The living could harm the dead chiefly through mistreatment of the corpse and denial of burial rituals. In a culture highly based on the value of honor/dishonor, mistreating a corpse was the chief way to continue expression of dishonor. Such mistreatment could impact the dead’s status both in the underworld and among the living, while at the same time marginalizing those among the living denied the opportunity to perform these rituals (50-55 and 133-42). Martin also touches on the brutal practice of machalismos (“armpitting”) of a corpse, referred to in several surviving and fragmentary plays, which might have served an apotropaic function (125-28). While burial was frequently imagined as necessary for the dead to reach Hades, often the impact of withholding burial was symbolic and psychological, a way of expressing hatred for the dead and paining the surviving kin, as, for example, in the three “Electra plays” and Antigone. In the last of these plays, the issue of burial animates the entire drama, and shows exposure as “an effective tool for revealing character in tragedy, especially in a negative sense, and it also plays a second living-centric role, that of punishment [of Antigone]” (116).

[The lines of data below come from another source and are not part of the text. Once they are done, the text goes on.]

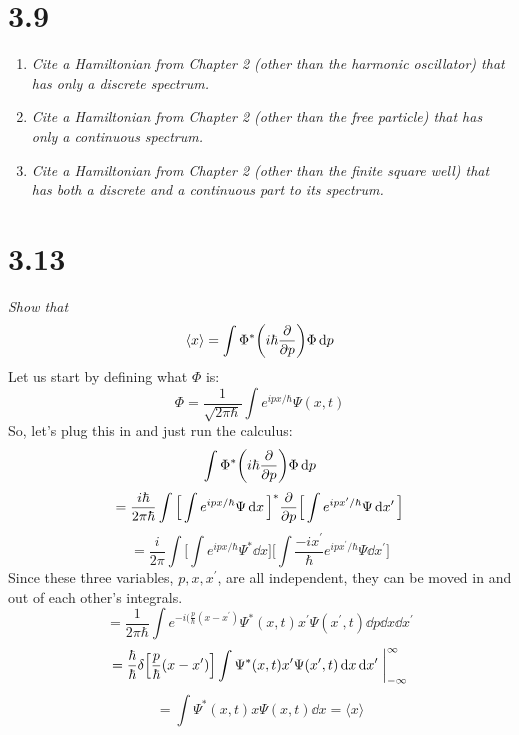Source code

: \documentclass[12pt]{article}
\begin{document}
\newpage

\section*{3.9}
\begin{enumerate}[label=\alph*)]
\item \emph{Cite a Hamiltonian from Chapter 2 (other than the harmonic oscillator) that has only a discrete spectrum.}\bigskip

\item \emph{Cite a Hamiltonian from Chapter 2 (other than the free particle) that has only a continuous spectrum.}\bigskip

\item \emph{Cite a Hamiltonian from Chapter 2 (other than the finite square well) that has both a discrete and a continuous part to its spectrum.}
\end{enumerate}

\newpage

\section*{3.13}
\emph{Show that}
\[\langle x \rangle = \int \Phi^* \qty(i\hbar\pdv{p})\Phi \dd{p}\]\bigskip
Let us start by defining what $\Phi$ is:
\[\Phi = \frac{1}{\sqrt{2\pi \hbar}}\int e^{ipx/\hbar} \Psi(x,t)\]
So, let's plug this in and just run the calculus:
\[\int \Phi^* \qty(i\hbar\pdv{p})\Phi \dd{p}\]
\[= \frac{i\hbar}{2 \pi \hbar} \int \Big[\int e^{ipx/\hbar} \Psi \dd{x}\Big]^*\pdv{p}\Big[\int e^{ipx^\prime /\hbar} \Psi \dd{x^\prime}\Big]\]
\[=\frac{i}{2 \pi} \int \Big[\int e^{ipx/\hbar} \Psi^* \dd{x}\Big] \Big[\int \frac{-ix^\prime}{\hbar}e^{ipx^\prime/\hbar} \Psi \dd{x^\prime}\Big]\]
Since these three variables, $p, x, x^\prime$, are all independent, they can be moved in and out of each other's integrals. 
\[=\frac{1}{2 \pi \hbar} \int e^{-i(\frac{p}{\hbar}(x-x^\prime)} \Psi^*(x,t) x^\prime \Psi(x^\prime, t) \dd{p}\dd{x}\dd{x^\prime}\]
\[=\frac{\hbar}{\hbar} \delta\Big[\frac{p}{\hbar}(x-x^\prime)\Big]\int\Psi^*(x,t)x^\prime\Psi(x^\prime,t)\dd{x}\dd{x^\prime}\eval^\infty_{-\infty}\]
\[=\int \Psi^*(x,t)x\Psi(x,t)\dd{x} = \langle x \rangle\]

\newpage
\end{document}

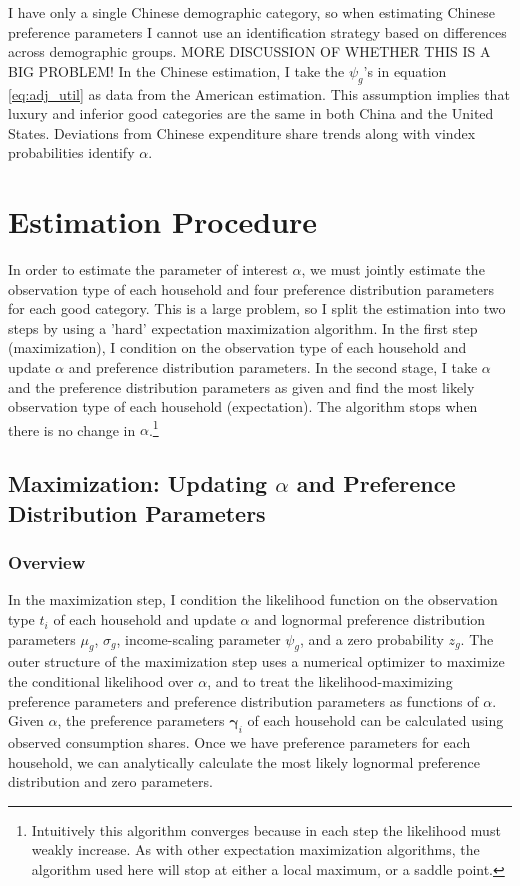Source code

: \documentclass[12pt]{article}
\begin{document}
I have only a single Chinese demographic category, so when estimating Chinese preference parameters I cannot use an identification strategy based on differences across demographic groups.  MORE DISCUSSION OF WHETHER THIS IS A BIG PROBLEM!  In the Chinese estimation, I take the $\psi_g$'s in equation \eqref{eq:adj_util} as data from the American estimation.  This assumption implies that luxury and inferior good categories are the same in both China and the United States.  Deviations from Chinese expenditure share trends along with vindex probabilities identify $\alpha$.

\section{Estimation Procedure} 


In order to estimate the parameter of interest $\alpha$, we must jointly estimate the observation type of each household and four preference distribution parameters for each good category.  This is a large problem, so I split the estimation into two steps by using a 'hard' expectation maximization algorithm.  In the first step (maximization), I condition on the observation type of each household and update $\alpha$ and preference distribution parameters.  In the second stage, I take $\alpha$ and the preference distribution parameters as given and find the most likely observation type of each household (expectation).  The algorithm stops when there is no change in $\alpha$.\footnote{Intuitively this algorithm converges because in each step the likelihood must weakly increase.  As with other expectation maximization algorithms, the algorithm used here will stop at either a local maximum, or a saddle point.} 

\subsection{Maximization: Updating $\alpha$ and Preference Distribution Parameters} 

\subsubsection{Overview}
In the maximization step, I condition the likelihood function on the observation type $t_i$ of each household and update $\alpha$ and lognormal preference distribution parameters $\mu_g$, $\sigma_g$, income-scaling parameter $\psi_g$, and a zero probability $z_g$.  The outer structure of the maximization step uses a numerical optimizer to maximize the conditional likelihood over $\alpha$, and to treat the likelihood-maximizing preference parameters and preference distribution parameters as functions of $\alpha$.  Given $\alpha$, the preference parameters $\boldsymbol{\gamma}_i$ of each household can be calculated using observed consumption shares.  Once we have preference parameters for each household, we can analytically calculate the most likely lognormal preference distribution and zero parameters.
\end{document}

Euripides’ Hecuba presents us with the ghost of the unburied Polydorus “on stage” (Martin, following the majority of scholars, places the actor on the skene roof) and the discovered corpse of Polyxena, and we also hear of Achilles’ appearance as a ghost asking for a victim (Polyxena) for his tomb, and, though mired in questions of textual authenticity, Hecuba’s dream may have involved images of a slaughtered Polydorus. Martin carefully teases out (98-109 and 175-83) these supernatural elements in this play, the two halves of which are united through appearances of the dead (Polydorus’s ghost and Polyxena’s corpse) at the start of each half.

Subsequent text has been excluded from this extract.